__Brief__. Nothing but a number belongs in the answer: how many lines of the records below contain the string "root".

Record excerpts section start

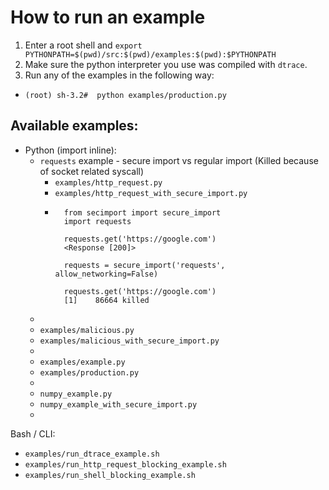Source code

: # How to run an example
1. Enter a root shell and `export PYTHONPATH=$(pwd)/src:$(pwd)/examples:$(pwd):$PYTHONPATH`<br>
2. Make sure the python interpreter you use was compiled with `dtrace`.
3. Run any of the examples in the following way:
- `(root) sh-3.2#  python examples/production.py`

## Available examples:
- Python (import inline):
    -  `requests` example - secure import vs regular import (Killed because of socket related syscall)
        - `examples/http_request.py` 
        - `examples/http_request_with_secure_import.py`
        - ```
            from secimport import secure_import
            import requests
            
            requests.get('https://google.com')
            <Response [200]>
            
            requests = secure_import('requests', allow_networking=False)

            requests.get('https://google.com')
            [1]    86664 killed
            ```
    - 
    - `examples/malicious.py` 
    - `examples/malicious_with_secure_import.py`
    - 
    - `examples/example.py`
    - `examples/production.py`
    - 
    - `numpy_example.py`
    - `numpy_example_with_secure_import.py`
    - 

Bash / CLI:
- `examples/run_dtrace_example.sh`
- `examples/run_http_request_blocking_example.sh`
- `examples/run_shell_blocking_example.sh`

Record excerpts section end

__Worked solution__. 2